→ **WHAT YOU ARE ASKED TO DO**
Copy the line with "这个时候，节点 A 就增加自己的任期编号，并推举自己为候选人，先给自己投上一张选票，然后向其他节点发送请求投票" and all lines following it through the last line of the entries, exactly as written.

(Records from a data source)
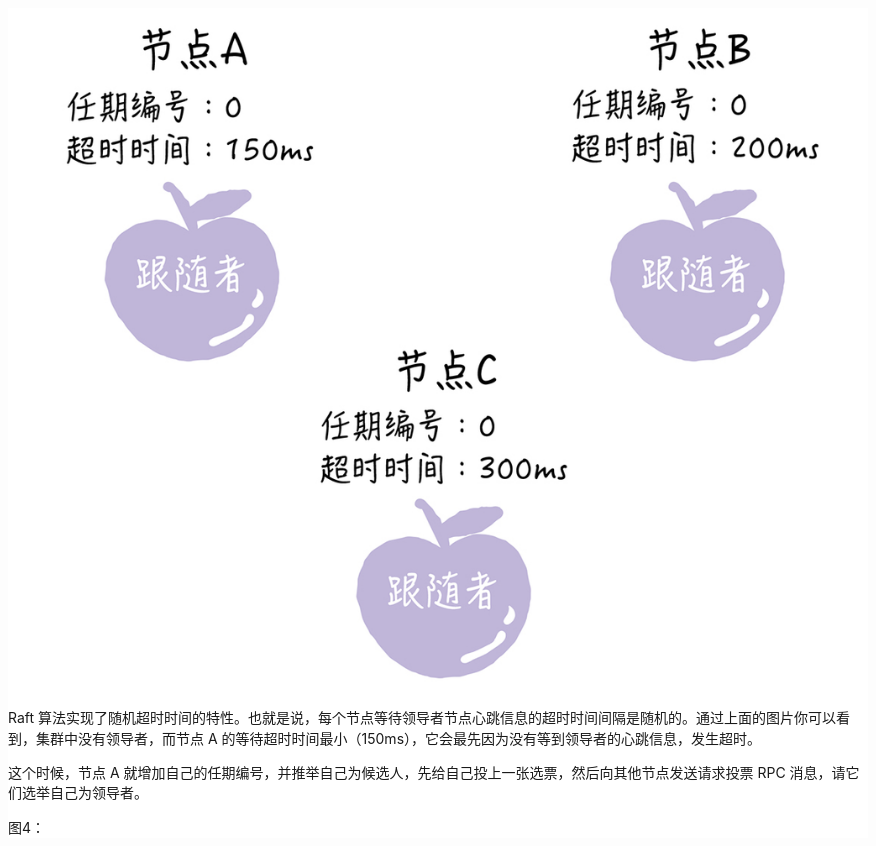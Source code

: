 ![3](./images/3.jpg)

Raft 算法实现了随机超时时间的特性。也就是说，每个节点等待领导者节点心跳信息的超时时间间隔是随机的。通过上面的图片你可以看到，集群中没有领导者，而节点 A 的等待超时时间最小（150ms），它会最先因为没有等到领导者的心跳信息，发生超时。

这个时候，节点 A 就增加自己的任期编号，并推举自己为候选人，先给自己投上一张选票，然后向其他节点发送请求投票 RPC 消息，请它们选举自己为领导者。

图4：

→ **TASK SOLUTION**
这个时候，节点 A 就增加自己的任期编号，并推举自己为候选人，先给自己投上一张选票，然后向其他节点发送请求投票 RPC 消息，请它们选举自己为领导者。

图4：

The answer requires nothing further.